== STUDY MATERIAL ==
┌────────
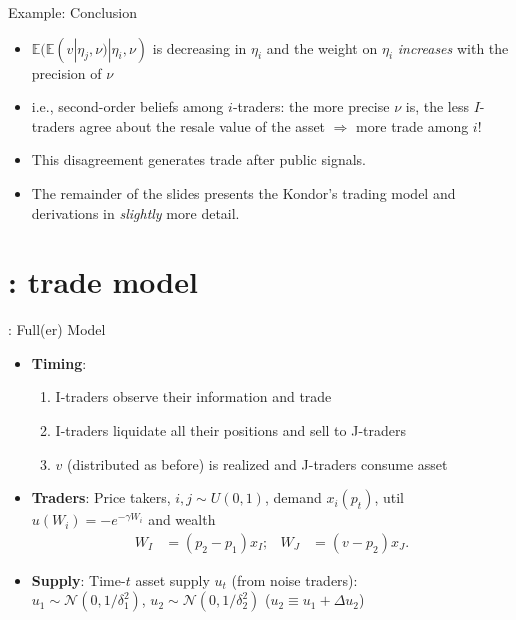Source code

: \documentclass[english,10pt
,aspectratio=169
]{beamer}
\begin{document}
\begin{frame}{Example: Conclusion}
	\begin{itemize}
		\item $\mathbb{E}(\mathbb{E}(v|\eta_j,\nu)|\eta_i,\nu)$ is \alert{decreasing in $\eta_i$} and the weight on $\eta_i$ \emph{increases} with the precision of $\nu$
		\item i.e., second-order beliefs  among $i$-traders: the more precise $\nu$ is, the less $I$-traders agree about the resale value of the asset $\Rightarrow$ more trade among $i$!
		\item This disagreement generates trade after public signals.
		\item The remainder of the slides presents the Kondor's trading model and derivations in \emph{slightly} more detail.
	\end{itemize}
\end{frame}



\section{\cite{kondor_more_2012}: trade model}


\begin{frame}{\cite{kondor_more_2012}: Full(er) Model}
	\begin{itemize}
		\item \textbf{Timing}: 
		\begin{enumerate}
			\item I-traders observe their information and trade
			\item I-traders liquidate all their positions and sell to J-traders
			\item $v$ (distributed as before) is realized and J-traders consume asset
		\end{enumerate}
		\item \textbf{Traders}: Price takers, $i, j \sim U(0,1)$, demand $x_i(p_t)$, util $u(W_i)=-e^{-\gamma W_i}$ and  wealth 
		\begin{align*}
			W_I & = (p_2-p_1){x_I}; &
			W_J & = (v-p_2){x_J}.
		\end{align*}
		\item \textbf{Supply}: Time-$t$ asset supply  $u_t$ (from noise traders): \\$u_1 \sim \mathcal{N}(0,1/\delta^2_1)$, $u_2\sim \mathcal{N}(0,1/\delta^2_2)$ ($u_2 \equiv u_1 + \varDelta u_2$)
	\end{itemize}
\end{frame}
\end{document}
└────────
== WHAT IS EXPECTED ==
Your answer should consist of the lines of the listing that contain "their", copied as they stand.

== SOLVED EXERCISE ==
			\item I-traders observe their information and trade
			\item I-traders liquidate all their positions and sell to J-traders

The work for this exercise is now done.